Cell Death

One long-standing interest of the lab is understanding the mechanisms by which multicellular organisms regulate cell death and survival. We use DNA damaging agents that are commonly used to treat cancer patients as tools to investigate how cells execute a process called programmed cell death (apoptosis). We use the nematode worm Caenorhabditis elegans as a model to study apoptosis because it possesses a conserved DNA damage checkpoint, apoptosis pathway (which was first discovered in this organism), and is amenable to genetic manipulation.

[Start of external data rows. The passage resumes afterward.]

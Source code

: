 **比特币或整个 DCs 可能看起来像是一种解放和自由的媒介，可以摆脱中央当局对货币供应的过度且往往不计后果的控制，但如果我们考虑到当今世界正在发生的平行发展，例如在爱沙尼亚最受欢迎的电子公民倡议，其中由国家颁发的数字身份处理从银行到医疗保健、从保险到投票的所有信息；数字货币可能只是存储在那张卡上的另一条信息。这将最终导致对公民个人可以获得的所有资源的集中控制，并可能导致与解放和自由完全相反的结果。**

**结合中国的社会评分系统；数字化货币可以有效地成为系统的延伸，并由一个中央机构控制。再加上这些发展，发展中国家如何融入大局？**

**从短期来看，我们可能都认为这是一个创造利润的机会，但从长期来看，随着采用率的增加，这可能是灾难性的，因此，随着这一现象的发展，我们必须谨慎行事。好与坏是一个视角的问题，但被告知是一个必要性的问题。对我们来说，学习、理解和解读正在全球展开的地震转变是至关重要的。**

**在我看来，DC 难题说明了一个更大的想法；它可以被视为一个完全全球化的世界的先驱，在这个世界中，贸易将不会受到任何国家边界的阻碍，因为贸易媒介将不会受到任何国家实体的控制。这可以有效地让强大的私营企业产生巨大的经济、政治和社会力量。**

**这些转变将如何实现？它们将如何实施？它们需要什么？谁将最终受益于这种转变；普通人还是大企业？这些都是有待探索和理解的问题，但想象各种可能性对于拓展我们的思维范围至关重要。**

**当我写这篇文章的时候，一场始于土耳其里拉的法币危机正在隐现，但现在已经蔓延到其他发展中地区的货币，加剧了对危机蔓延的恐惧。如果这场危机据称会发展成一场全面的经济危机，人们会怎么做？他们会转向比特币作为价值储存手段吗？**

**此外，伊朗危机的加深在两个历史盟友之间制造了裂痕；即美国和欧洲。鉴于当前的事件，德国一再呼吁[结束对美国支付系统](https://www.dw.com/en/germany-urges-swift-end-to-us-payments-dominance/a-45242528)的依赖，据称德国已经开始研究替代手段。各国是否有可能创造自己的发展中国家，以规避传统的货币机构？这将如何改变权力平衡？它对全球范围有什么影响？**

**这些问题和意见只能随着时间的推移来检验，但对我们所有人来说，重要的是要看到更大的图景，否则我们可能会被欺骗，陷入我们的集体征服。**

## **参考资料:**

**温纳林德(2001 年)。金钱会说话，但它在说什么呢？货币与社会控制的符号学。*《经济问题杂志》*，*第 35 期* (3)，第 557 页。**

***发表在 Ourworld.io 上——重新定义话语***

Equally important is the fact that this animal is multicellular, which allows us to study how various tissues and cell types influence the survival and death of their neighbours.

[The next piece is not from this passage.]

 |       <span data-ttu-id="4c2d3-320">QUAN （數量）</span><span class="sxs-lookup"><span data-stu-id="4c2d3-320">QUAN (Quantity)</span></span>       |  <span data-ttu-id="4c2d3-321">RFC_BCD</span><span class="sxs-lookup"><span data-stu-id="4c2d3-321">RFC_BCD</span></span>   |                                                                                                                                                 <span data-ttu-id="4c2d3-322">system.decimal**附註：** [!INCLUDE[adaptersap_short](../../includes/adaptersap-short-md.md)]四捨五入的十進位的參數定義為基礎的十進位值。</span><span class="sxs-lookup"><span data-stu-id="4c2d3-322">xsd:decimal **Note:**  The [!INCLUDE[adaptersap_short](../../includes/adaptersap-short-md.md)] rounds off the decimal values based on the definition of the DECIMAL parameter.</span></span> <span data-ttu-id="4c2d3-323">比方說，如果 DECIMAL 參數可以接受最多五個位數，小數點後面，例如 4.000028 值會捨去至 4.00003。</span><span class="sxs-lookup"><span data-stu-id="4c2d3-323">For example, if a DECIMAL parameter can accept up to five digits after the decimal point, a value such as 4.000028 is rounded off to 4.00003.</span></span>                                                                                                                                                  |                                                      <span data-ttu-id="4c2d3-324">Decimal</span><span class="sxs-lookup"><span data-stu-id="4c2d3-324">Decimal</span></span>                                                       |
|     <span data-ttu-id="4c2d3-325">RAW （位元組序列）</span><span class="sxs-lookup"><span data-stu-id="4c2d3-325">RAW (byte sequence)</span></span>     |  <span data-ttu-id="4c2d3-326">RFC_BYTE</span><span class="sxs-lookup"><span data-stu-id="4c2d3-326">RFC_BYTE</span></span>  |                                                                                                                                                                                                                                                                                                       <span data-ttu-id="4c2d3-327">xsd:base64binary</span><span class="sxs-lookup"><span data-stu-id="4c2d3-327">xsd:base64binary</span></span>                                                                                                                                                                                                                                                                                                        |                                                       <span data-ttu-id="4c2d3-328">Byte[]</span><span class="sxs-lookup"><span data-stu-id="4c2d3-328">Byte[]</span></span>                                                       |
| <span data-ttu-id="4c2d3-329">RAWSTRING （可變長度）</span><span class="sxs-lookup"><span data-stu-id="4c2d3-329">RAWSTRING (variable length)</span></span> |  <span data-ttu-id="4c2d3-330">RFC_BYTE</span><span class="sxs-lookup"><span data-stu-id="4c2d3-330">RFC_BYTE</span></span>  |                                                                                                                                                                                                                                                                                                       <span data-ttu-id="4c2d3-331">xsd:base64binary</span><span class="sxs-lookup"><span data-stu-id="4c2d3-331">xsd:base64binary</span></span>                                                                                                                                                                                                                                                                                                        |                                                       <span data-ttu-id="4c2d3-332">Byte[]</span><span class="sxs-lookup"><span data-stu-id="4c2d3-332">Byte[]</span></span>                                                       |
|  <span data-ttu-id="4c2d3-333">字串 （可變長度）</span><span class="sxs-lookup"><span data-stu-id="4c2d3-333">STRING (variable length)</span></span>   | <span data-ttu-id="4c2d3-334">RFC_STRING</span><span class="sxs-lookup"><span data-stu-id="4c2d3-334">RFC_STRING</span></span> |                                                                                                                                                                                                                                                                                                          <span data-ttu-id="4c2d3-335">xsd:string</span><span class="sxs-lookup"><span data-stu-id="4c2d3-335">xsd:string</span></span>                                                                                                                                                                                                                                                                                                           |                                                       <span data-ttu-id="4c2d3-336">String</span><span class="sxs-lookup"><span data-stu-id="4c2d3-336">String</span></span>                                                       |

We have a historical interest in tumour suppressor p53 (CEP-1 in C. elegans), the most frequently mutated gene in human cancer, which functions to activate apoptosis or initiate repair of damaged DNA. Our work has uncovered p53-dependent and p53-independent pathways that control apoptosis, which we are exploring as potential therapeutic avenues for treating diseases such as cancer. Our lab also discovered a novel mechanism by which CEP-1 promotes fidelity of DNA repair in the reproductive tissue (germline) by suppressing non-homologous end-joining (NHEJ), an error-prone mode of DNA repair. This work has led to an interest in understanding how signalling thresholds are established to determine whether a cell undergoes apoptosis or repairs the damage to survive.